# DATA TO EXAMINE:
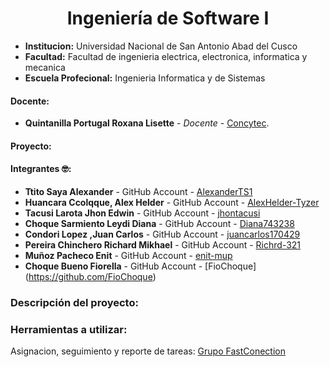 # **<center>Ingeniería de Software I </center>**

- **Institucion:** Universidad Nacional de San Antonio Abad del Cusco
- **Facultad:** Facultad de ingenieria electrica, electronica, informatica y mecanica
- **Escuela Profecional:** Ingenieria Informatica y de Sistemas

#### Docente:
- **Quintanilla Portugal Roxana Lisette** - _Docente_ - [Concytec](http://directorio.concytec.gob.pe/appDirectorioCTI/VerDatosInvestigador.do?id_investigador=40930).

#### Proyecto:
#### Integrantes 🤓:
- **Ttito Saya Alexander** - GitHub Account - [AlexanderTS1](https://github.com/AlexanderTS1)
- **Huancara Ccolqque, Alex Helder** - GitHub Account - [AlexHelder-Tyzer](https://github.com/AlexHelder-Tyzer)
- **Tacusi Larota Jhon Edwin** - GitHub Account - [jhontacusi](https://github.com/jhontacusi)
- **Choque Sarmiento Leydi Diana** - GitHub Account - [Diana743238](https://github.com/Diana743238) 
- **Condori Lopez ,Juan Carlos** - GitHub Account - [juancarlos170429](https://github.com/juancarlos170429) 
- **Pereira Chinchero Richard Mikhael** - GitHub Account - [Richrd-321](https://github.com/Richrd-321) 
- **Muñoz Pacheco Enit** - GitHub Account - [enit-mup](https://github.com/enit-mup)
- **Choque Bueno Fiorella** - GitHub Account - [FioChoque] (https://github.com/FioChoque)

### Descripción del proyecto:

### Herramientas a utilizar:
Asignacion, seguimiento y reporte de tareas: [Grupo FastConection](https://trello.com/b/d0lKxO7F/trabajos-1)
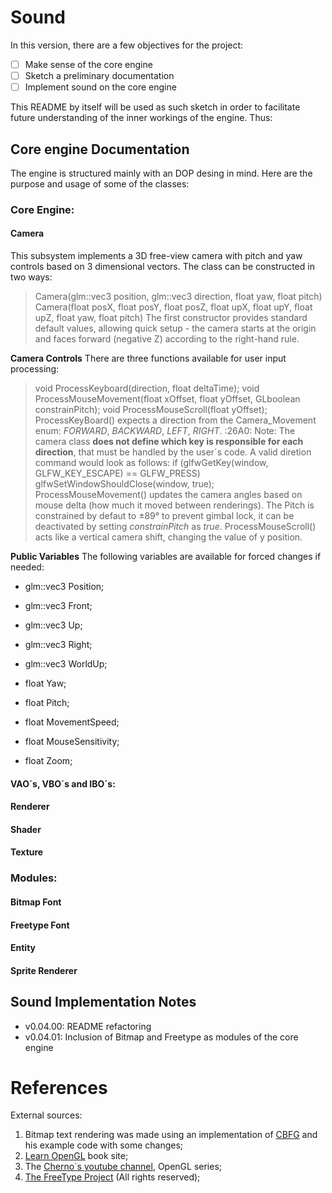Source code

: # Sound
In this version, there are a few objectives for the project:
- [ ] Make sense of the core engine
- [ ] Sketch a preliminary documentation
- [ ] Implement sound on the core engine

This README by itself will be used as such sketch in order to facilitate future understanding of the inner workings of the engine. Thus:

## Core engine Documentation
The engine is structured mainly with an DOP desing in mind.
Here are the purpose and usage of some of the classes:

### Core Engine:
#### Camera
This subsystem implements a 3D free-view camera with pitch and yaw controls based on 3 dimensional vectors. The class can be constructed in two ways:
>Camera(glm::vec3 position, glm::vec3 direction, float yaw,	float pitch)
>Camera(float posX, float posY, float posZ, float upX, float upY, float upZ, float yaw, float pitch)
The first constructor provides standard default values, allowing quick setup - the camera starts at the origin and faces forward (negative Z) according to the right-hand rule.

__Camera Controls__
There are three functions available for user input processing:
>void ProcessKeyboard(direction, float deltaTime);
>void ProcessMouseMovement(float xOffset, float yOffset, GLboolean constrainPitch);
>void ProcessMouseScroll(float yOffset);
ProcessKeyBoard() expects a direction from the Camera_Movement enum: *FORWARD*, *BACKWARD*, *LEFT*, *RIGHT*. 
:26A0: Note: The camera class __does not define which key is responsible for each direction__, that must be handled by the user´s code. A valid diretion command would look as follows:
>if (glfwGetKey(window, GLFW_KEY_ESCAPE) == GLFW_PRESS)
>		glfwSetWindowShouldClose(window, true);
ProcessMouseMovement() updates the camera angles based on mouse delta (how much it moved between renderings). The Pitch is constrained by defaut to ±89° to prevent gimbal lock, it can be deactivated by setting *constrainPitch* as *true*. 
ProcessMouseScroll() acts like a vertical camera shift, changing the value of y position.

__Public Variables__
The following variables are available for forced changes if needed:
- glm::vec3 Position;
- glm::vec3 Front;
- glm::vec3 Up;
- glm::vec3 Right;
- glm::vec3 WorldUp;

- float Yaw;
- float Pitch;

- float MovementSpeed;
- float MouseSensitivity;
- float Zoom;

#### VAO´s, VBO´s and IBO´s:
#### Renderer
#### Shader
#### Texture

### Modules:
#### Bitmap Font
#### Freetype Font
#### Entity
#### Sprite Renderer

## Sound Implementation Notes
- v0.04.00: README refactoring
- v0.04.01: Inclusion of Bitmap and Freetype as modules of the core engine

# References
External sources:
1. Bitmap text rendering was made using an implementation of [CBFG](https://github.com/CodeheadUK/CBFG) and his example code with some changes;
2. [Learn OpenGL](https://learnopengl.com/) book site;
3. The [Cherno`s youtube channel](https://www.youtube.com/channel/UCQ-W1KE9EYfdxhL6S4twUNw), OpenGL series;
4. [The FreeType Project](https://freetype.org/) (All rights reserved);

# EXERCISE:
What you should produce is an exact copy of the records, with the pictures left out.

# RESPONSE TO THE EXERCISE:
 # **<center>Ingeniería de Software I </center>**

- **Institucion:** Universidad Nacional de San Antonio Abad del Cusco
- **Facultad:** Facultad de ingenieria electrica, electronica, informatica y mecanica
- **Escuela Profecional:** Ingenieria Informatica y de Sistemas

#### Docente:
- **Quintanilla Portugal Roxana Lisette** - _Docente_ - [Concytec](http://directorio.concytec.gob.pe/appDirectorioCTI/VerDatosInvestigador.do?id_investigador=40930).

#### Proyecto:
#### Integrantes 🤓:
- **Ttito Saya Alexander** - GitHub Account - [AlexanderTS1](https://github.com/AlexanderTS1)
- **Huancara Ccolqque, Alex Helder** - GitHub Account - [AlexHelder-Tyzer](https://github.com/AlexHelder-Tyzer)
- **Tacusi Larota Jhon Edwin** - GitHub Account - [jhontacusi](https://github.com/jhontacusi)
- **Choque Sarmiento Leydi Diana** - GitHub Account - [Diana743238](https://github.com/Diana743238) 
- **Condori Lopez ,Juan Carlos** - GitHub Account - [juancarlos170429](https://github.com/juancarlos170429) 
- **Pereira Chinchero Richard Mikhael** - GitHub Account - [Richrd-321](https://github.com/Richrd-321) 
- **Muñoz Pacheco Enit** - GitHub Account - [enit-mup](https://github.com/enit-mup)
- **Choque Bueno Fiorella** - GitHub Account - [FioChoque] (https://github.com/FioChoque)

### Descripción del proyecto:

### Herramientas a utilizar:
Asignacion, seguimiento y reporte de tareas: [Grupo FastConection](https://trello.com/b/d0lKxO7F/trabajos-1)
Source code

: # Sound
In this version, there are a few objectives for the project:
- [ ] Make sense of the core engine
- [ ] Sketch a preliminary documentation
- [ ] Implement sound on the core engine

This README by itself will be used as such sketch in order to facilitate future understanding of the inner workings of the engine. Thus:

## Core engine Documentation
The engine is structured mainly with an DOP desing in mind.
Here are the purpose and usage of some of the classes:

### Core Engine:
#### Camera
This subsystem implements a 3D free-view camera with pitch and yaw controls based on 3 dimensional vectors. The class can be constructed in two ways:
>Camera(glm::vec3 position, glm::vec3 direction, float yaw,	float pitch)
>Camera(float posX, float posY, float posZ, float upX, float upY, float upZ, float yaw, float pitch)
The first constructor provides standard default values, allowing quick setup - the camera starts at the origin and faces forward (negative Z) according to the right-hand rule.

__Camera Controls__
There are three functions available for user input processing:
>void ProcessKeyboard(direction, float deltaTime);
>void ProcessMouseMovement(float xOffset, float yOffset, GLboolean constrainPitch);
>void ProcessMouseScroll(float yOffset);
ProcessKeyBoard() expects a direction from the Camera_Movement enum: *FORWARD*, *BACKWARD*, *LEFT*, *RIGHT*. 
:26A0: Note: The camera class __does not define which key is responsible for each direction__, that must be handled by the user´s code. A valid diretion command would look as follows:
>if (glfwGetKey(window, GLFW_KEY_ESCAPE) == GLFW_PRESS)
>		glfwSetWindowShouldClose(window, true);
ProcessMouseMovement() updates the camera angles based on mouse delta (how much it moved between renderings). The Pitch is constrained by defaut to ±89° to prevent gimbal lock, it can be deactivated by setting *constrainPitch* as *true*. 
ProcessMouseScroll() acts like a vertical camera shift, changing the value of y position.

__Public Variables__
The following variables are available for forced changes if needed:
- glm::vec3 Position;
- glm::vec3 Front;
- glm::vec3 Up;
- glm::vec3 Right;
- glm::vec3 WorldUp;

- float Yaw;
- float Pitch;

- float MovementSpeed;
- float MouseSensitivity;
- float Zoom;

#### VAO´s, VBO´s and IBO´s:
#### Renderer
#### Shader
#### Texture

### Modules:
#### Bitmap Font
#### Freetype Font
#### Entity
#### Sprite Renderer

## Sound Implementation Notes
- v0.04.00: README refactoring
- v0.04.01: Inclusion of Bitmap and Freetype as modules of the core engine

# References
External sources:
1. Bitmap text rendering was made using an implementation of [CBFG](https://github.com/CodeheadUK/CBFG) and his example code with some changes;
2. [Learn OpenGL](https://learnopengl.com/) book site;
3. The [Cherno`s youtube channel](https://www.youtube.com/channel/UCQ-W1KE9EYfdxhL6S4twUNw), OpenGL series;
4. [The FreeType Project](https://freetype.org/) (All rights reserved);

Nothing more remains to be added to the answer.